The data START
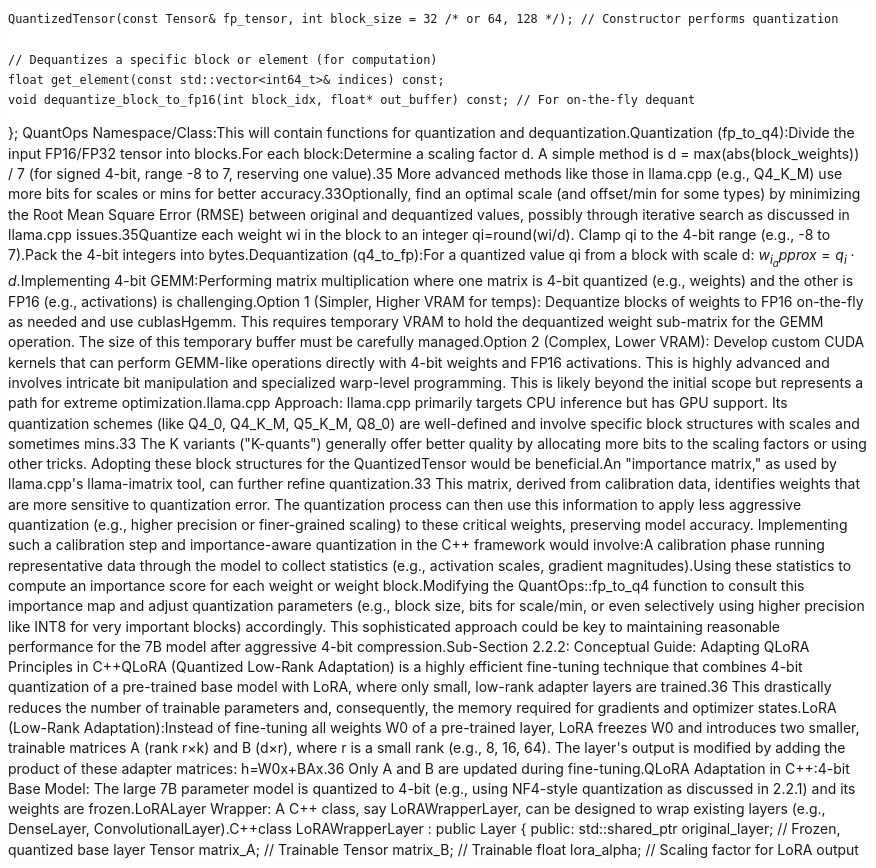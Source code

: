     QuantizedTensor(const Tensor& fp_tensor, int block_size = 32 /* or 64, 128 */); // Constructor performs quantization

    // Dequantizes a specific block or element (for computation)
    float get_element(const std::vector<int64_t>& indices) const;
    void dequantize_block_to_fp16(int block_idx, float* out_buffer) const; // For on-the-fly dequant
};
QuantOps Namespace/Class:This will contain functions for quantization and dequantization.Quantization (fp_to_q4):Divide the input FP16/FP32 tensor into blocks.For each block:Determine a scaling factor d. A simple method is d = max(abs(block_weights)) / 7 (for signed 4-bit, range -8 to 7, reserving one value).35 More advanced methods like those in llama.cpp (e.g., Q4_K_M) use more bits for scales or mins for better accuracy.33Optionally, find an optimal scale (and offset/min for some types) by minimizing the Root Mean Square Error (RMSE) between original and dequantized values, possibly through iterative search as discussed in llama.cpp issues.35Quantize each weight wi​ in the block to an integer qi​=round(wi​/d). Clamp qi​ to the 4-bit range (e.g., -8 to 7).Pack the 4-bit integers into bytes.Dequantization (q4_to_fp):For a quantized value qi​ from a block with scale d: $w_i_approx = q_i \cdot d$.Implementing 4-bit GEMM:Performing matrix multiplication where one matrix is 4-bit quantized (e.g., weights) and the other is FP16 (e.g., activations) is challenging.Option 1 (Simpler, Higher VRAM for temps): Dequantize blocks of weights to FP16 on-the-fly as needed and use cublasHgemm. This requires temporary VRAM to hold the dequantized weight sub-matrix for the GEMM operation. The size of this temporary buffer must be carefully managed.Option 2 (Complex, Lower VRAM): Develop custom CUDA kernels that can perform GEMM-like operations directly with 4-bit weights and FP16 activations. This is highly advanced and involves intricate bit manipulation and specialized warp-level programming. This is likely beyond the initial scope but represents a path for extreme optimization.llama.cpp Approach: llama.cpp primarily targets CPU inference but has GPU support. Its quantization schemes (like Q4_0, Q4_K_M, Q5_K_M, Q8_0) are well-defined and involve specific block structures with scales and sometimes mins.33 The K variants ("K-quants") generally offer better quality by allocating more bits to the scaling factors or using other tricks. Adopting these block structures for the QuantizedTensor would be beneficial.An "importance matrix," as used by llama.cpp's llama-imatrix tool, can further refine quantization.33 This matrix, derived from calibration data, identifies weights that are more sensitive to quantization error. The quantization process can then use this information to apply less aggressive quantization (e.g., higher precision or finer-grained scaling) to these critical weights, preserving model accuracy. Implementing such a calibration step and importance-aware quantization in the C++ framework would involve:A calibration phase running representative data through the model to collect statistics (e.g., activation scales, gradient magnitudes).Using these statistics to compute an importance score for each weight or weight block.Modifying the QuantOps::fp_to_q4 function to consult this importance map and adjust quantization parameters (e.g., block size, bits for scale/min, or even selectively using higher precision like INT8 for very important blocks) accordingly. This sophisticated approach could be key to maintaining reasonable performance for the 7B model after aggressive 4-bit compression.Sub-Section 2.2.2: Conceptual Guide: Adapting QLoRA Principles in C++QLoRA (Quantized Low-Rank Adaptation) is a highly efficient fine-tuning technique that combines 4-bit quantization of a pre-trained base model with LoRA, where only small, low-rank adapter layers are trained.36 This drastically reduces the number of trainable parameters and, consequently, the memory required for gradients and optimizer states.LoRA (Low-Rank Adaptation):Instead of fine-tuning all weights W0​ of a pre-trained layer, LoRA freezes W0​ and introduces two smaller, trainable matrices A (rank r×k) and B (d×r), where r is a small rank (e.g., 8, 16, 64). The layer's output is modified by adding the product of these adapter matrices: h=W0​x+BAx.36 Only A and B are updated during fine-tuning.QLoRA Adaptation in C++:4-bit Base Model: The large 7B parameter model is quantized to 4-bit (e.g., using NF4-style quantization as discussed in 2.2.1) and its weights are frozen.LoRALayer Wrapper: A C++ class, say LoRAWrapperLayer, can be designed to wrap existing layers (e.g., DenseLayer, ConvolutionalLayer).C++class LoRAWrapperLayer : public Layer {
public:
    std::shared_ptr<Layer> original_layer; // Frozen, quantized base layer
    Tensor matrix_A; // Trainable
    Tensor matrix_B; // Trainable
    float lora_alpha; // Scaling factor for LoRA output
The data END
Aim of the task:
Working through the data above, find every line holding "const" and copy it.

Answer section:
:     QuantizedTensor(const Tensor& fp_tensor, int block_size = 32 /* or 64, 128 */); // Constructor performs quantization
    float get_element(const std::vector<int64_t>& indices) const;
    void dequantize_block_to_fp16(int block_idx, float* out_buffer) const; // For on-the-fly dequant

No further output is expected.